* ACTIVITY *
If a line in the records below holds the string "setlength", count it, and state only the final count.

* THE DATA *
--*--

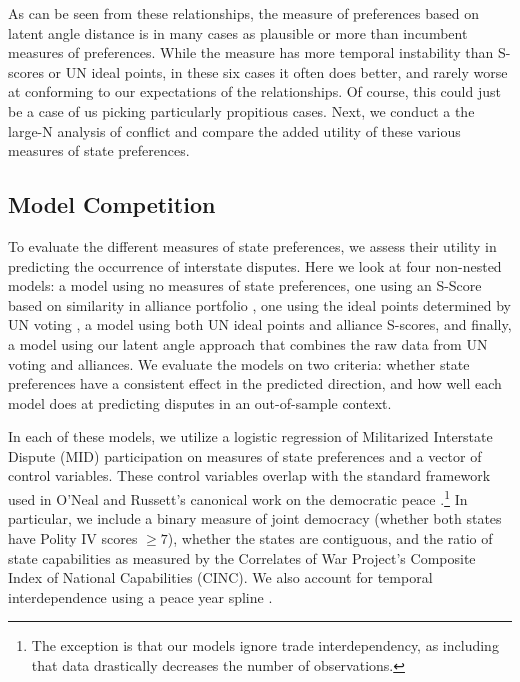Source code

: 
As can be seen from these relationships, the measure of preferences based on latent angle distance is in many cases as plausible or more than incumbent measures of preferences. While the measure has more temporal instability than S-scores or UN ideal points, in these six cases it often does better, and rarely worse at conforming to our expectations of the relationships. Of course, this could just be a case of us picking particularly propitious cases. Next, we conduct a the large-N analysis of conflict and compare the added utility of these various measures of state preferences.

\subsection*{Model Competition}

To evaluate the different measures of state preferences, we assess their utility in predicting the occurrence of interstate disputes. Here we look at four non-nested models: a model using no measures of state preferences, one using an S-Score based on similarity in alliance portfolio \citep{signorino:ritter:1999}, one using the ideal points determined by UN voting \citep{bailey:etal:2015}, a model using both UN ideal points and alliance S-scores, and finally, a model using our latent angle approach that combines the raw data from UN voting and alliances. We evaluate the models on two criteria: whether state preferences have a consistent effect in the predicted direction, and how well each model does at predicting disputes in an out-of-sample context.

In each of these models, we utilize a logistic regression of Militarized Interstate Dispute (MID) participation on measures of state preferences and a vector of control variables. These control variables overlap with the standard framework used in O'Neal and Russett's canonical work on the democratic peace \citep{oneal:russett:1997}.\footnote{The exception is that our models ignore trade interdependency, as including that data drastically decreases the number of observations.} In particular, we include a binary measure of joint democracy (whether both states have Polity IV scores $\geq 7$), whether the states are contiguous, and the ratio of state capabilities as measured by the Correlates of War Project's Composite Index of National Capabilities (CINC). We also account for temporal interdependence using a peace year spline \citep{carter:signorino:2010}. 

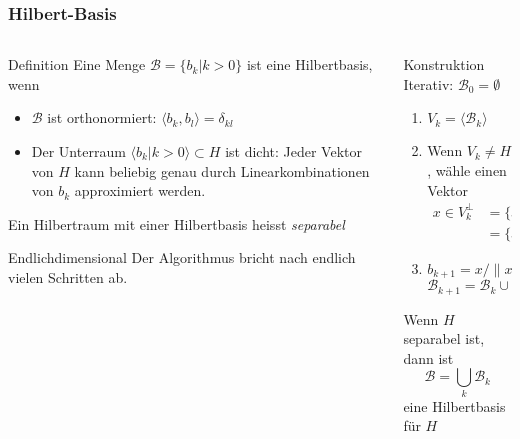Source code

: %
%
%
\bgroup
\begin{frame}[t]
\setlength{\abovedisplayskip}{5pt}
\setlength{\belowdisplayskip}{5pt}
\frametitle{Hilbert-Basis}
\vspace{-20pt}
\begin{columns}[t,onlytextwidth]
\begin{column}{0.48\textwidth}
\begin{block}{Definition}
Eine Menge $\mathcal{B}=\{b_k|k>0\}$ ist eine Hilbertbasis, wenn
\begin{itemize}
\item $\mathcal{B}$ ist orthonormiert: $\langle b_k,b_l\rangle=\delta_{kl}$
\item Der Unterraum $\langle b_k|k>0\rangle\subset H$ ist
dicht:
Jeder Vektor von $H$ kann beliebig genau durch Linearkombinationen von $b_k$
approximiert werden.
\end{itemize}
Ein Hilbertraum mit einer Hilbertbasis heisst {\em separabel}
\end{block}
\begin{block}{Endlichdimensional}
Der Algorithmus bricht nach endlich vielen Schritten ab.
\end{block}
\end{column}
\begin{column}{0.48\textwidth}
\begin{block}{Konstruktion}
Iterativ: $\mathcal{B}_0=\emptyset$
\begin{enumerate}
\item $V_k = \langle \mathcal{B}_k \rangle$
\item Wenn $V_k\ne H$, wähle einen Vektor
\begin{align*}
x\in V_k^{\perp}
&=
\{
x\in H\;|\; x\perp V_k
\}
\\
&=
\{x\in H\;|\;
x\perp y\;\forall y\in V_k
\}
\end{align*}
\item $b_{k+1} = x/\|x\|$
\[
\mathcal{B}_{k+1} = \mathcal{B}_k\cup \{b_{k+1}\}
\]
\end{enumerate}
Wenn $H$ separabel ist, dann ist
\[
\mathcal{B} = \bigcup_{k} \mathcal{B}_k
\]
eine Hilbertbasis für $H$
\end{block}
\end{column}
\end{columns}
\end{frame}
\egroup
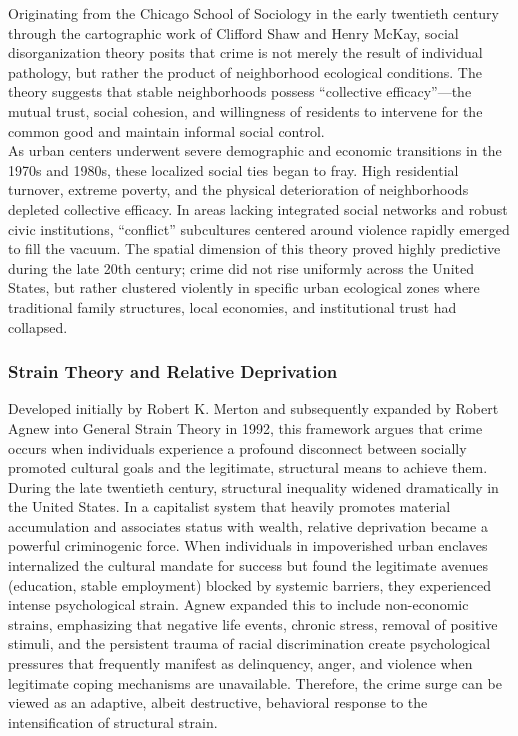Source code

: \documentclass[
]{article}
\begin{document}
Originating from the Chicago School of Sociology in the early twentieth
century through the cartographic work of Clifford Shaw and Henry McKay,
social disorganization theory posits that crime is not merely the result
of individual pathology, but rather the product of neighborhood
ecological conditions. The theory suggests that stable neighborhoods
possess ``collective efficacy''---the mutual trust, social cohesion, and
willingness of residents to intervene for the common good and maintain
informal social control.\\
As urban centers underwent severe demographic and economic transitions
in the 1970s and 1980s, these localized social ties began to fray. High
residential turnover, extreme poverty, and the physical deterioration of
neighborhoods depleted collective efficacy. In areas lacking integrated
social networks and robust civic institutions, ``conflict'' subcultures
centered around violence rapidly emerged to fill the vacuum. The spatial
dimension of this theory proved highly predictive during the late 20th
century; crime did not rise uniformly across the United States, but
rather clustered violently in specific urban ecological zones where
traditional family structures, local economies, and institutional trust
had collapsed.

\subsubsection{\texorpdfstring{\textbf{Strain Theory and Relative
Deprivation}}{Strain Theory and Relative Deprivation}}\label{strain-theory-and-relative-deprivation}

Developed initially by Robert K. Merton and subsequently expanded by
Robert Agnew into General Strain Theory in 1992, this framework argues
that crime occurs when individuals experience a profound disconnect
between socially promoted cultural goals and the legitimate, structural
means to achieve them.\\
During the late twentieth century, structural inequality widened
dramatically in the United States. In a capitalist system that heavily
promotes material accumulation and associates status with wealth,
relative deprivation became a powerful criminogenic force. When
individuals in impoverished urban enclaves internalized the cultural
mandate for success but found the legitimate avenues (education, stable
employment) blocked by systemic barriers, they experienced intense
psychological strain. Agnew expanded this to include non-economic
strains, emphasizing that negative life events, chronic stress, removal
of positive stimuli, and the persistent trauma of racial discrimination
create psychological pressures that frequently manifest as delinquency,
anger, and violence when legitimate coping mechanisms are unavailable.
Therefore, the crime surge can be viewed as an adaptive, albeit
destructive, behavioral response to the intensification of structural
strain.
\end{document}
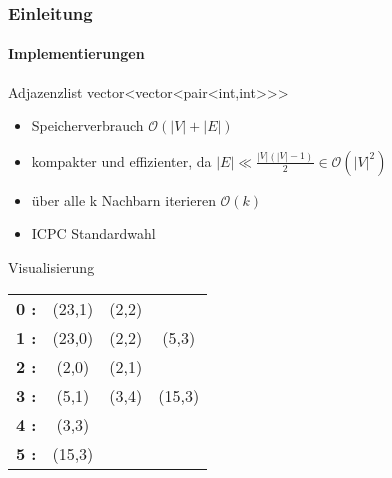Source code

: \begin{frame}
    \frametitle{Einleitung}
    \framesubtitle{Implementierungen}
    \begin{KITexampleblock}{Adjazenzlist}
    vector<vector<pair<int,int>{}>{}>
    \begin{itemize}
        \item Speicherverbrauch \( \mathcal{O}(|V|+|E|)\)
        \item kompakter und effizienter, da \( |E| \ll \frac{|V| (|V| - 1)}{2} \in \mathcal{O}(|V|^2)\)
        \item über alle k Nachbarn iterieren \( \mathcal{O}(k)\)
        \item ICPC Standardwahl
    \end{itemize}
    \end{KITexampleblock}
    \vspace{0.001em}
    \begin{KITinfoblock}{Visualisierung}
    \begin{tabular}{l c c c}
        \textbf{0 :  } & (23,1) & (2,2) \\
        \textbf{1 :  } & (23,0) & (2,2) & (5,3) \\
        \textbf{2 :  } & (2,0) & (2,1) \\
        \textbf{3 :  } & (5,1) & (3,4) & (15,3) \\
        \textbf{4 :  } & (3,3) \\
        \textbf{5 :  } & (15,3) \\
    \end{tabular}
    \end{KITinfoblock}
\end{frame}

--*--

* ANSWER BELOW *
2